◆ Activity:
Go through the listing below, count the lines that contain "errors", and state the number alone.

◆ Data for processing:
......
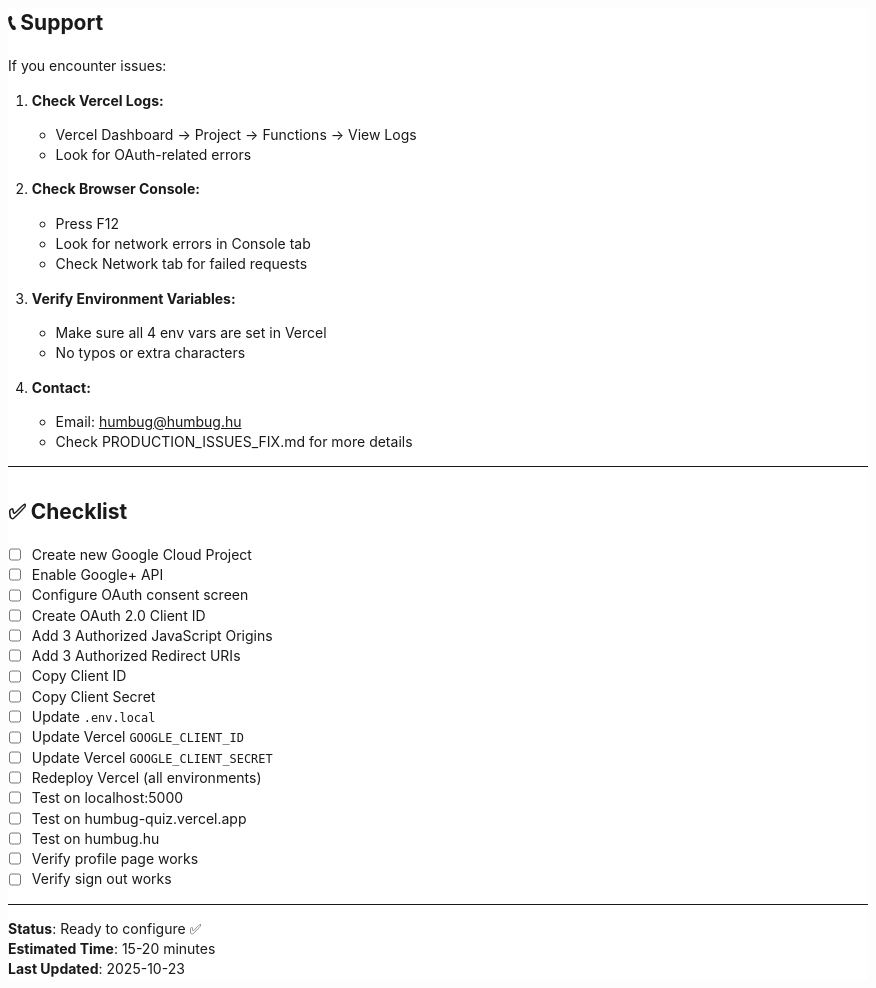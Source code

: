 ## 📞 Support

If you encounter issues:

1. **Check Vercel Logs:**

   - Vercel Dashboard → Project → Functions → View Logs
   - Look for OAuth-related errors

2. **Check Browser Console:**

   - Press F12
   - Look for network errors in Console tab
   - Check Network tab for failed requests

3. **Verify Environment Variables:**

   - Make sure all 4 env vars are set in Vercel
   - No typos or extra characters

4. **Contact:**
   - Email: humbug@humbug.hu
   - Check PRODUCTION_ISSUES_FIX.md for more details

---

## ✅ Checklist

- [ ] Create new Google Cloud Project
- [ ] Enable Google+ API
- [ ] Configure OAuth consent screen
- [ ] Create OAuth 2.0 Client ID
- [ ] Add 3 Authorized JavaScript Origins
- [ ] Add 3 Authorized Redirect URIs
- [ ] Copy Client ID
- [ ] Copy Client Secret
- [ ] Update `.env.local`
- [ ] Update Vercel `GOOGLE_CLIENT_ID`
- [ ] Update Vercel `GOOGLE_CLIENT_SECRET`
- [ ] Redeploy Vercel (all environments)
- [ ] Test on localhost:5000
- [ ] Test on humbug-quiz.vercel.app
- [ ] Test on humbug.hu
- [ ] Verify profile page works
- [ ] Verify sign out works

---

**Status**: Ready to configure ✅  
**Estimated Time**: 15-20 minutes  
**Last Updated**: 2025-10-23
......
◆ Reply to the exercise:
2